It is possible to combine them but it requires a lot of work
It is usually possible to combine two campaigns that take place in the same area, provided that they either take place roughly around the same time OR do not depend on the world's timeline and can be shifted forwards or backwards in time. You can either run it as two separate, equally important storylines in parallel, possibly with a shared ending, shrink the one you find less important/interesting to a series of side quests, or fully integrate them into a single coherent story. The last option is the most difficult out of the three and requires a lot of thinking and coming up with ideas that would works as the "glue" to tie them together.
You need a good understanding of both campaigns you want to connect, need to know the main storylines and any side stories you want to keep inside out, think about the places where they overlap, either how to make the overlap make sense, or if you can't, how to separate them, and where they run parallel, how to connect them in a way that makes sense. Expect to have to do a fair share of homebrewing and thinking for that.
Talking specifically about The Dragon of Icespire Peak and Lost Mines of Phandelver, I have done a similar thing to what you are wanting to do.

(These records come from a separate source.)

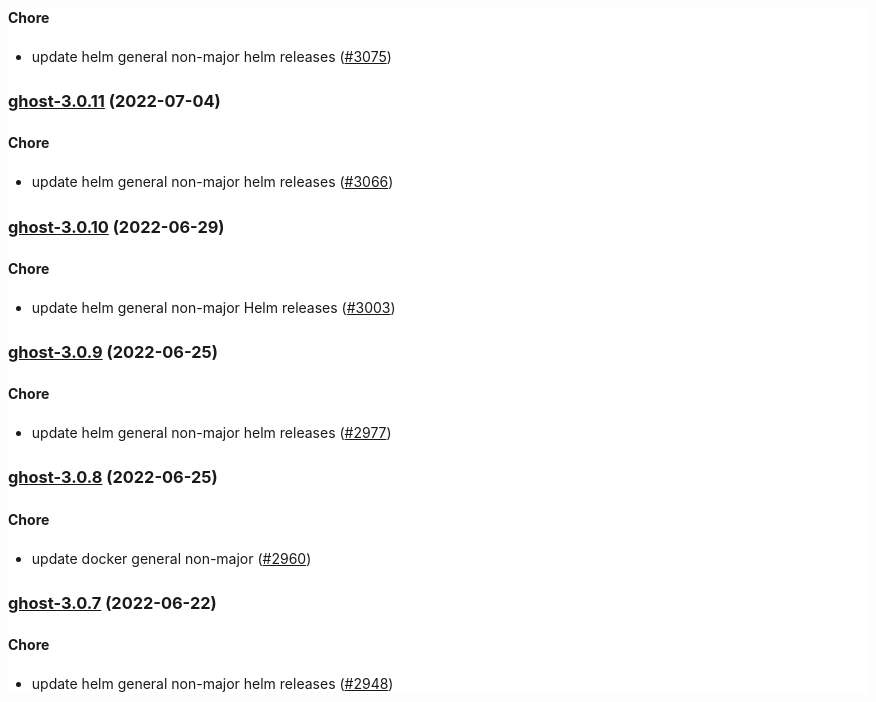#### Chore

* update helm general non-major helm releases ([#3075](https://github.com/truecharts/apps/issues/3075))



<a name="ghost-3.0.11"></a>
### [ghost-3.0.11](https://github.com/truecharts/apps/compare/ghost-3.0.10...ghost-3.0.11) (2022-07-04)

#### Chore

* update helm general non-major helm releases ([#3066](https://github.com/truecharts/apps/issues/3066))



<a name="ghost-3.0.10"></a>
### [ghost-3.0.10](https://github.com/truecharts/apps/compare/ghost-3.0.9...ghost-3.0.10) (2022-06-29)

#### Chore

* update helm general non-major Helm releases ([#3003](https://github.com/truecharts/apps/issues/3003))



<a name="ghost-3.0.9"></a>
### [ghost-3.0.9](https://github.com/truecharts/apps/compare/ghost-3.0.8...ghost-3.0.9) (2022-06-25)

#### Chore

* update helm general non-major helm releases ([#2977](https://github.com/truecharts/apps/issues/2977))



<a name="ghost-3.0.8"></a>
### [ghost-3.0.8](https://github.com/truecharts/apps/compare/ghost-3.0.7...ghost-3.0.8) (2022-06-25)

#### Chore

* update docker general non-major ([#2960](https://github.com/truecharts/apps/issues/2960))



<a name="ghost-3.0.7"></a>
### [ghost-3.0.7](https://github.com/truecharts/apps/compare/ghost-3.0.6...ghost-3.0.7) (2022-06-22)

#### Chore

* update helm general non-major helm releases ([#2948](https://github.com/truecharts/apps/issues/2948))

Since Dragon of Icespire Peak doesn't have much in terms of storyline apart from just, well, the dragon, and is just a series of separate quests, I kept the storyline of Phandelver pretty much intact and just added the Dragon as a prolonged side quest loosely tied to the events in Phandelver (I used the presence of the dragon as the motivation for all the criminal activity going on since it made it difficult to do much of everything else).
Since both campaigns have lots of side quests that work pretty much independently, I also thought of ways to tie some of them into each other (e.g. the banshee from Phandelver into the orcs from The Dragon) to make it seem more like it's one joint campaign rather than 2 separate ones running in parallel.
Once you've got the story down, you will need to do some balancing, especially on the later parts of both campaigns since your PCs will be much higher level once they reach them than they would be if playing them separately. Think about the flow you want for your story, figure out the milestones where your PCs will earn levels and rebalance the parts where they will be significantly more powerful than intended.